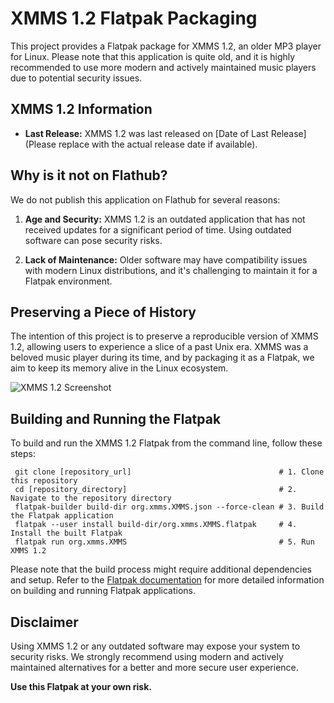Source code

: # XMMS 1.2 Flatpak Packaging

This project provides a Flatpak package for XMMS 1.2, an older MP3 player for Linux. Please note that this application is quite old, and it is highly recommended to use more modern and actively maintained music players due to potential security issues.

## XMMS 1.2 Information

- **Last Release:** XMMS 1.2 was last released on [Date of Last Release] (Please replace with the actual release date if available).

## Why is it not on Flathub?

We do not publish this application on Flathub for several reasons:

1. **Age and Security:** XMMS 1.2 is an outdated application that has not received updates for a significant period of time. Using outdated software can pose security risks.

2. **Lack of Maintenance:** Older software may have compatibility issues with modern Linux distributions, and it's challenging to maintain it for a Flatpak environment.

## Preserving a Piece of History

The intention of this project is to preserve a reproducible version of XMMS 1.2, allowing users to experience a slice of a past Unix era. XMMS was a beloved music player during its time, and by packaging it as a Flatpak, we aim to keep its memory alive in the Linux ecosystem.

![XMMS 1.2 Screenshot](https://upload.wikimedia.org/wikipedia/commons/thumb/2/23/XMMS_%281%29.png/350px-XMMS_%281%29.png)

## Building and Running the Flatpak

To build and run the XMMS 1.2 Flatpak from the command line, follow these steps:

```shell
 git clone [repository_url]                                 # 1. Clone this repository
 cd [repository_directory]                                  # 2. Navigate to the repository directory
 flatpak-builder build-dir org.xmms.XMMS.json --force-clean # 3. Build the Flatpak application
 flatpak --user install build-dir/org.xmms.XMMS.flatpak     # 4. Install the built Flatpak
 flatpak run org.xmms.XMMS                                  # 5. Run XMMS 1.2
```

Please note that the build process might require additional dependencies and setup. Refer to the [Flatpak documentation](https://flatpak.org/documentation.html) for more detailed information on building and running Flatpak applications.

## Disclaimer

Using XMMS 1.2 or any outdated software may expose your system to security risks. We strongly recommend using modern and actively maintained alternatives for a better and more secure user experience.

**Use this Flatpak at your own risk.**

Problem requirements :: Your answer should be a single number: how many lines of the material above include "Linux".

Answer for the task :: 3